Scan the entries below for the word "documentclass". Copy each line that has it.

● ● ●

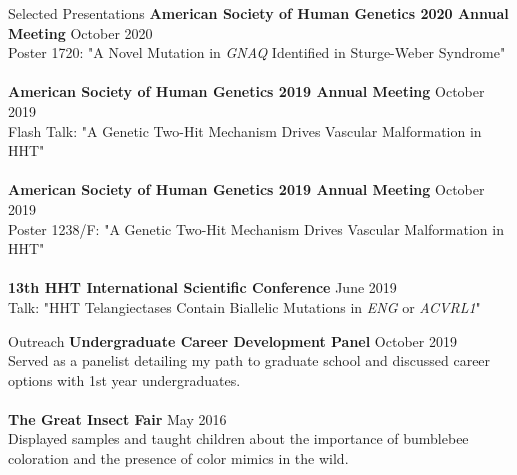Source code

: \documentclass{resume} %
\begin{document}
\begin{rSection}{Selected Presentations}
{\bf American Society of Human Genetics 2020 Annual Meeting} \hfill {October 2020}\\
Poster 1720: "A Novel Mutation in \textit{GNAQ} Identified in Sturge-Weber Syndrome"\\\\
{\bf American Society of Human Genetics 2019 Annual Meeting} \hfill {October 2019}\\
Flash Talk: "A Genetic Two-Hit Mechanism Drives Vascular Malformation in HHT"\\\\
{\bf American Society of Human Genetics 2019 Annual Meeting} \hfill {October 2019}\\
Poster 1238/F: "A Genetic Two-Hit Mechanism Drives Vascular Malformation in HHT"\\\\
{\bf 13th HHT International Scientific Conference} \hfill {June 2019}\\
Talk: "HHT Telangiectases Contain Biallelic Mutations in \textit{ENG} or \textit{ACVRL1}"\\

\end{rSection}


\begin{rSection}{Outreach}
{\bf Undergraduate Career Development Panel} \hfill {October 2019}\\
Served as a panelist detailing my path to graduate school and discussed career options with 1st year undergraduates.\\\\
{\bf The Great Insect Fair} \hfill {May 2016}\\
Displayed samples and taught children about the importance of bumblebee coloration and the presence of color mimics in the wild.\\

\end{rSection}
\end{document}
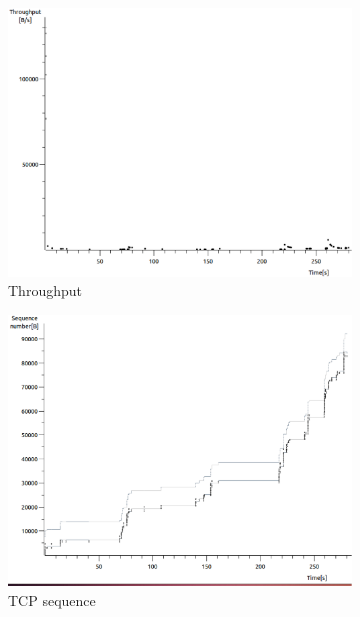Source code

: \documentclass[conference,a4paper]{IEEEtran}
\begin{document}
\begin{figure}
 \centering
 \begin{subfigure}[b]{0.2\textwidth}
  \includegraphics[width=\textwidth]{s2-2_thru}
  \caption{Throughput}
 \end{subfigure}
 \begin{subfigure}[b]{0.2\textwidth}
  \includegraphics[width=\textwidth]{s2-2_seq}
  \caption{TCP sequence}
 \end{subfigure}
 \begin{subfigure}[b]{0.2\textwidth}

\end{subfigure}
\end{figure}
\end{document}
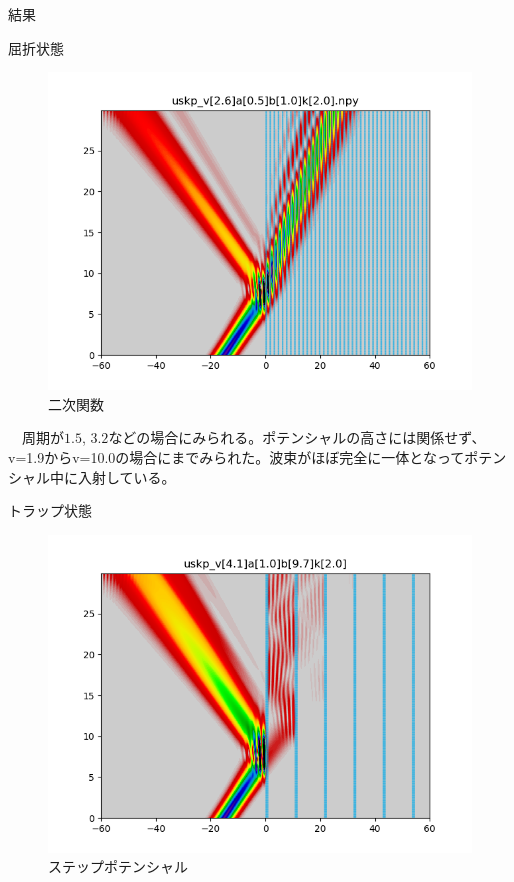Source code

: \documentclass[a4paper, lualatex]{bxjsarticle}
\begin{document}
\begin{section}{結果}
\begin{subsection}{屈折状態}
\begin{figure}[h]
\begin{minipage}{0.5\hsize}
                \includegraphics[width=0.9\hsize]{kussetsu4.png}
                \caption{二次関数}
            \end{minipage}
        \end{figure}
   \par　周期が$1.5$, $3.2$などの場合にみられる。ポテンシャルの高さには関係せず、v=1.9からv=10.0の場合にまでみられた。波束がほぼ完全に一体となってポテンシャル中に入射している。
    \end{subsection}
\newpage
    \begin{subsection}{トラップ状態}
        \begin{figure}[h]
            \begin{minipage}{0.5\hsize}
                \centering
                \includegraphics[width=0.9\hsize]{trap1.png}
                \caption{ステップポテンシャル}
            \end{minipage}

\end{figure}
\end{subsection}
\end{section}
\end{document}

● ● ●

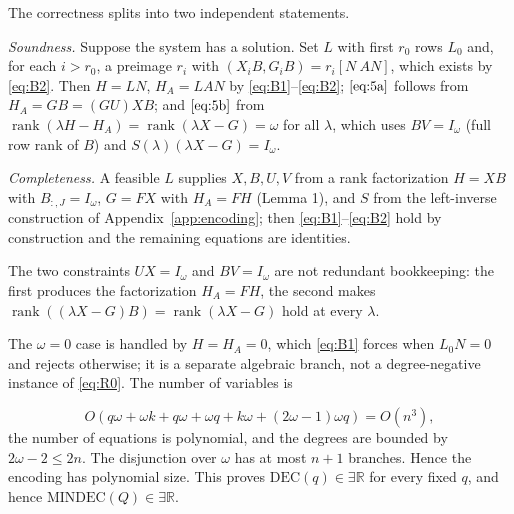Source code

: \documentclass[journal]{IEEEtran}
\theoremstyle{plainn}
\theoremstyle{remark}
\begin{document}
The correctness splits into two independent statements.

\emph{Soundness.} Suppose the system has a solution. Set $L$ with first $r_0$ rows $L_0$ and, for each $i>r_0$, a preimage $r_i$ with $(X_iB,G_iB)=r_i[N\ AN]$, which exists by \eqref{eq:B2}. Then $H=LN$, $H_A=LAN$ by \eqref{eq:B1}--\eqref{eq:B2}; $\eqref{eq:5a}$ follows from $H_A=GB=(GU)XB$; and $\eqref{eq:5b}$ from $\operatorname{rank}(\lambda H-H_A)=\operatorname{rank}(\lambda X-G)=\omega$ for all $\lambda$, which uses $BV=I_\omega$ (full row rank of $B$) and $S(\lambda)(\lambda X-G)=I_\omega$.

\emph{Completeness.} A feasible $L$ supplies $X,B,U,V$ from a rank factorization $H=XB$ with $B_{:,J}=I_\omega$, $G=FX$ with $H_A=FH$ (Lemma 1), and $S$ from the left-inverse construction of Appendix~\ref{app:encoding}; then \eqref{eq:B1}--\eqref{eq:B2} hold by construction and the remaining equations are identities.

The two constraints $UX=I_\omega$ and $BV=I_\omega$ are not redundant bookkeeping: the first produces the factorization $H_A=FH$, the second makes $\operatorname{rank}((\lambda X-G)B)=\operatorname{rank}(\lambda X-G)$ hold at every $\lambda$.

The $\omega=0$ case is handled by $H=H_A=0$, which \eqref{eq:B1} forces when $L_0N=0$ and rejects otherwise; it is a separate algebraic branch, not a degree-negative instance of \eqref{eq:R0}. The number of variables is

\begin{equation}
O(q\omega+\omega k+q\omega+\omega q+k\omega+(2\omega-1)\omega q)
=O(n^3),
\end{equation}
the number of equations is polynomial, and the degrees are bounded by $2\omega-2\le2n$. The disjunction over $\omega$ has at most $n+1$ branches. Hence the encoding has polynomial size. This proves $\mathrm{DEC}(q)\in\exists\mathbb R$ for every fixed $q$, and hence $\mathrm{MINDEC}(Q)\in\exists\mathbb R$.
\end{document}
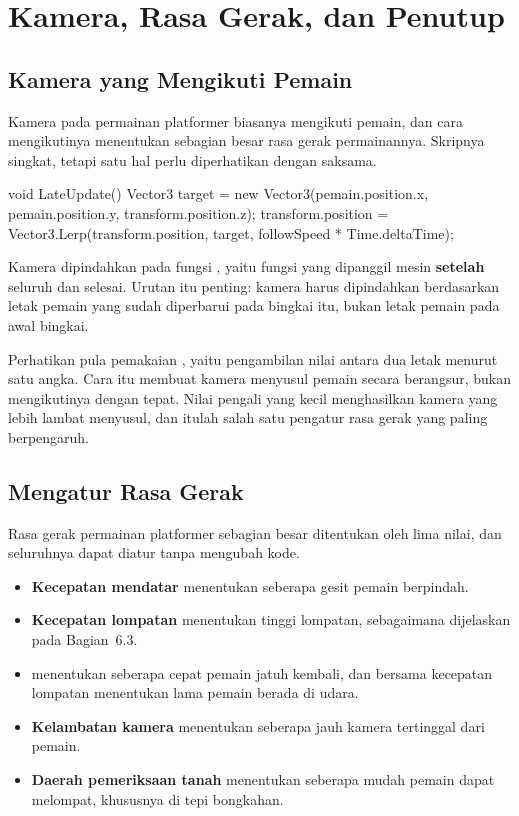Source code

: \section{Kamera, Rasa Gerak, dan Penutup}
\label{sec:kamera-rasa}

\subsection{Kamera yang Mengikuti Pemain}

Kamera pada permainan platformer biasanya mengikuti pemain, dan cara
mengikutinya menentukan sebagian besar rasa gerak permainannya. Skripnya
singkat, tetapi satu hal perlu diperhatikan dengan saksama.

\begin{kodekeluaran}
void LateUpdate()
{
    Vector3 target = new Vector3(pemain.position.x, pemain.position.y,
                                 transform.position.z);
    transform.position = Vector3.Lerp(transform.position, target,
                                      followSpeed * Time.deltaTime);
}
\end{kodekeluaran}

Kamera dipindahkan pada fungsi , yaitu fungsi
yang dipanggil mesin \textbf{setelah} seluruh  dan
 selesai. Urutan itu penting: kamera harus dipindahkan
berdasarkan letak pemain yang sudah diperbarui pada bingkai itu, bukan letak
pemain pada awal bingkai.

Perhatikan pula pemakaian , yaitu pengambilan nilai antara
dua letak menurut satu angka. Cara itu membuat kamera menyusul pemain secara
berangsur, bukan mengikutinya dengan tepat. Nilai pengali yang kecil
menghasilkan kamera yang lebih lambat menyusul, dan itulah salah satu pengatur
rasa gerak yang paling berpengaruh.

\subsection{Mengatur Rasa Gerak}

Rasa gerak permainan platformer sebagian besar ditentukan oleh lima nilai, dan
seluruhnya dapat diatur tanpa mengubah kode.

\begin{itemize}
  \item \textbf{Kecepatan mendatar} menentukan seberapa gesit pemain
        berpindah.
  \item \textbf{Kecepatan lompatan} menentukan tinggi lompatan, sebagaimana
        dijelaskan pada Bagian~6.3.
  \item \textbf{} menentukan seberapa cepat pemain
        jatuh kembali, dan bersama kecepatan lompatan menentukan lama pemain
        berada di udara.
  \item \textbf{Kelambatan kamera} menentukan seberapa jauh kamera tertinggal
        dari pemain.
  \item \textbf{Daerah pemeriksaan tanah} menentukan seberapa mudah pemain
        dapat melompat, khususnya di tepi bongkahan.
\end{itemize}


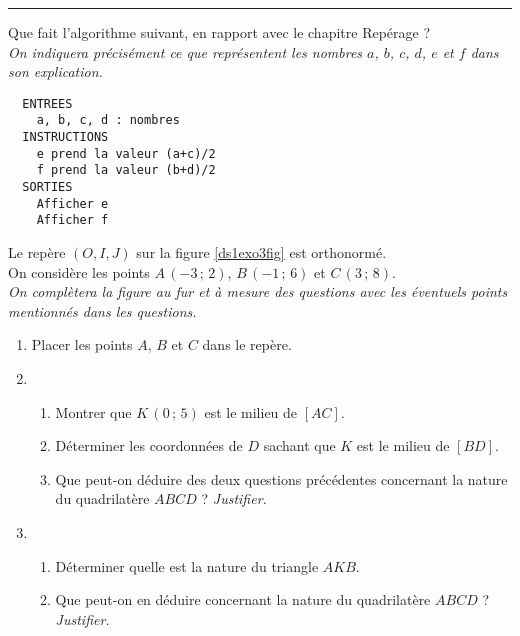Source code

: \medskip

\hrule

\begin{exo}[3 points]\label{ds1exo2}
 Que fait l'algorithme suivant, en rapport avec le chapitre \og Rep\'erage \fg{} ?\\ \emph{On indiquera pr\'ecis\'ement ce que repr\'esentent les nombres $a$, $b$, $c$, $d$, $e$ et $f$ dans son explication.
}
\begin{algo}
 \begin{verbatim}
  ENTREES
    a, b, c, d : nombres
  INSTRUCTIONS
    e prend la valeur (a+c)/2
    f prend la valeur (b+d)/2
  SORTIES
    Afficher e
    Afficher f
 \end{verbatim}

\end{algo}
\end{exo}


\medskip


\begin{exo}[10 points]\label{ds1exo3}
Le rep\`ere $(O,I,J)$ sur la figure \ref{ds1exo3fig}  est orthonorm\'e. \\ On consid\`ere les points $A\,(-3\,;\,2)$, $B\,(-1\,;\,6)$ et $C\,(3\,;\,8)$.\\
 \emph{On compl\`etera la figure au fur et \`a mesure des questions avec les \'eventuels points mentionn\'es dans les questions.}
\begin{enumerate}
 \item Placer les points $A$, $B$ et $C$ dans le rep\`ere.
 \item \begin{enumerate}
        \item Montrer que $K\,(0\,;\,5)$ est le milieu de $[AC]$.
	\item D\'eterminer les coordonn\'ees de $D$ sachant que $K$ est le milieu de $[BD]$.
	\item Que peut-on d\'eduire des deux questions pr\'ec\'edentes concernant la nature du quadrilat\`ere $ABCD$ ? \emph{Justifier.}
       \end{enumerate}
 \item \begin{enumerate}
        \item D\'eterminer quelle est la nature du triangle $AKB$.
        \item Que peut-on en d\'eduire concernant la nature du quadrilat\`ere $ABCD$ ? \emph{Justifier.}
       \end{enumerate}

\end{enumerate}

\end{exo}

● ● ●

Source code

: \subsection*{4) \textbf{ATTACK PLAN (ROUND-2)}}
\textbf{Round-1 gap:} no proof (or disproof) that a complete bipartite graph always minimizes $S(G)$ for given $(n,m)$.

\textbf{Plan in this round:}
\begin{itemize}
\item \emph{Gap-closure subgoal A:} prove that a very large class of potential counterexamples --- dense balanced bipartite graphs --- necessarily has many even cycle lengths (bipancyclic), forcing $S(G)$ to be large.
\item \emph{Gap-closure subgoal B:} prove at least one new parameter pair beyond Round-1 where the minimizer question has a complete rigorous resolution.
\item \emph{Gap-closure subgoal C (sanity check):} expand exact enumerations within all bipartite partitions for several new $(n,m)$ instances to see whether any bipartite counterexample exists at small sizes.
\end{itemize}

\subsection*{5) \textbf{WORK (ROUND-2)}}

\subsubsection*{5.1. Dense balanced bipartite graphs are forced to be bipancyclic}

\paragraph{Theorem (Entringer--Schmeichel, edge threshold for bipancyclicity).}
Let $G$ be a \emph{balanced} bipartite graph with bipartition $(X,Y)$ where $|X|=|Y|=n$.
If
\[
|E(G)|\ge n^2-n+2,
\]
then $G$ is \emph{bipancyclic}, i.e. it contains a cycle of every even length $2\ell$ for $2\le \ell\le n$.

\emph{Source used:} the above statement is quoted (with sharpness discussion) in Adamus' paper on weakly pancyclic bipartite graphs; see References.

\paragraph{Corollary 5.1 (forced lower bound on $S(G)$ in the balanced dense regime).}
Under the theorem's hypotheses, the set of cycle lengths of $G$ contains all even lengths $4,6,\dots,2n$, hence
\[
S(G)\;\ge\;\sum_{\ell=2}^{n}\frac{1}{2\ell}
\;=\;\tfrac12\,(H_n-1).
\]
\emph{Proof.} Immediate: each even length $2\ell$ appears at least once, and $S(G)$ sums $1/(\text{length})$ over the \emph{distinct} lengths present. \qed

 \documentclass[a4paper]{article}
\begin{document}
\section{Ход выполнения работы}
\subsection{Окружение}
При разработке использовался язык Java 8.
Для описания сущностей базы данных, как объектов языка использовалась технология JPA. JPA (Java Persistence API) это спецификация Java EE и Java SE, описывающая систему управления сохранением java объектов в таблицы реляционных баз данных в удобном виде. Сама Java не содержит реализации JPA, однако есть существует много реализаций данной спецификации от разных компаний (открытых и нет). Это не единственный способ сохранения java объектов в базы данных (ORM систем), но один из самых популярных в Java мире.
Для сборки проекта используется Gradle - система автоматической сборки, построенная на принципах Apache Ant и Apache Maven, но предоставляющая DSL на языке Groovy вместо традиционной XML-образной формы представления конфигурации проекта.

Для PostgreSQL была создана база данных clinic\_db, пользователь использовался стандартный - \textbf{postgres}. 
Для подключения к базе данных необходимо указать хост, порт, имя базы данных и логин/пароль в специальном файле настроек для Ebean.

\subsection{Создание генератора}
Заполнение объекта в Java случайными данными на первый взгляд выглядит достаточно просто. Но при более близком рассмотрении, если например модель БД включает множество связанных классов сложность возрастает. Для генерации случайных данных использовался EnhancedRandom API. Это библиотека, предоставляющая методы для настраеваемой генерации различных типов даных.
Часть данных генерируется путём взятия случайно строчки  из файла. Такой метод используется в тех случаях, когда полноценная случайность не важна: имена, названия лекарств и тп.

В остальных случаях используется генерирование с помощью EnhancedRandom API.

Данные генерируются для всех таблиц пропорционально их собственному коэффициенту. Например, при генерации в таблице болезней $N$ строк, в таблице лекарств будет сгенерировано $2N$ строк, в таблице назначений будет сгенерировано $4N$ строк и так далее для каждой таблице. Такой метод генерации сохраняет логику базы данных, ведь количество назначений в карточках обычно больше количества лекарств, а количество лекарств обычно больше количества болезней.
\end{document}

● ● ●

### Task answer
: \documentclass{resume} %
: \documentclass[conference,a4paper]{IEEEtran}
: \documentclass[a4paper, lualatex]{bxjsarticle}
: \documentclass[journal]{IEEEtran}
 \documentclass[a4paper]{article}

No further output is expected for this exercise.